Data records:

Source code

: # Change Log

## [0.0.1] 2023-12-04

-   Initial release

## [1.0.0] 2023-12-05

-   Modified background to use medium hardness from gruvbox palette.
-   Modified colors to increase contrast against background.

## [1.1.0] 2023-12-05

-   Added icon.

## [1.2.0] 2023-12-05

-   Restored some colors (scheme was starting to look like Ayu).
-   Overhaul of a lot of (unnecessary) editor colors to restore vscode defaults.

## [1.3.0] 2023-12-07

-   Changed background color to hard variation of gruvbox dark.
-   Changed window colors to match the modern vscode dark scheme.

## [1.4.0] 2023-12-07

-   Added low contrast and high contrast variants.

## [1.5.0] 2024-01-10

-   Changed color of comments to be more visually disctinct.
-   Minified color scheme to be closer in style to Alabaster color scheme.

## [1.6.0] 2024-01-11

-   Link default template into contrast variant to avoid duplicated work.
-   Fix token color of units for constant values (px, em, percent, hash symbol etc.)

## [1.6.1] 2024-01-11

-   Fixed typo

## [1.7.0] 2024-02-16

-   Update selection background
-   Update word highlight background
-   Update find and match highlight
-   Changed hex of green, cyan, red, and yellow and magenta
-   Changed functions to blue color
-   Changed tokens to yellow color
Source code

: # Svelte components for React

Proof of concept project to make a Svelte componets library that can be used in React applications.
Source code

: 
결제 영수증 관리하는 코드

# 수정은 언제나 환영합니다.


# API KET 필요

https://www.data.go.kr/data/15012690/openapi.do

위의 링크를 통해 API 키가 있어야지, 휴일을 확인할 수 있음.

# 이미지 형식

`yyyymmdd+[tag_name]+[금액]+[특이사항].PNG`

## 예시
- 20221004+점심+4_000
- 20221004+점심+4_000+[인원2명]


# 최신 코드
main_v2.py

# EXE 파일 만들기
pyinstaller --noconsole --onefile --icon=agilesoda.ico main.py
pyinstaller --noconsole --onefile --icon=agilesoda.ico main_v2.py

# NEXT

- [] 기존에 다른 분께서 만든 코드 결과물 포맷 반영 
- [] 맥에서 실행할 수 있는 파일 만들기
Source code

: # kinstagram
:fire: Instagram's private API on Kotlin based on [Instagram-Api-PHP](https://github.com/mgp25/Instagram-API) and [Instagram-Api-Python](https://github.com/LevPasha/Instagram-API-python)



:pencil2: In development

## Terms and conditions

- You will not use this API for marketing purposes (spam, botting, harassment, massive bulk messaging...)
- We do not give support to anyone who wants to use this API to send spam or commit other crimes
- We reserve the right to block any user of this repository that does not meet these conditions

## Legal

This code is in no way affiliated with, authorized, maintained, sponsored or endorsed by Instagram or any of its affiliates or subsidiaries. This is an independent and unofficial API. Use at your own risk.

* _About this exercise_: Your reply should be a verbatim retyping of the lines from the one that holds "- We do not" through the last line of the entries.

* _Your solution_:
- We do not give support to anyone who wants to use this API to send spam or commit other crimes
- We reserve the right to block any user of this repository that does not meet these conditions

## Legal

This code is in no way affiliated with, authorized, maintained, sponsored or endorsed by Instagram or any of its affiliates or subsidiaries. This is an independent and unofficial API. Use at your own risk.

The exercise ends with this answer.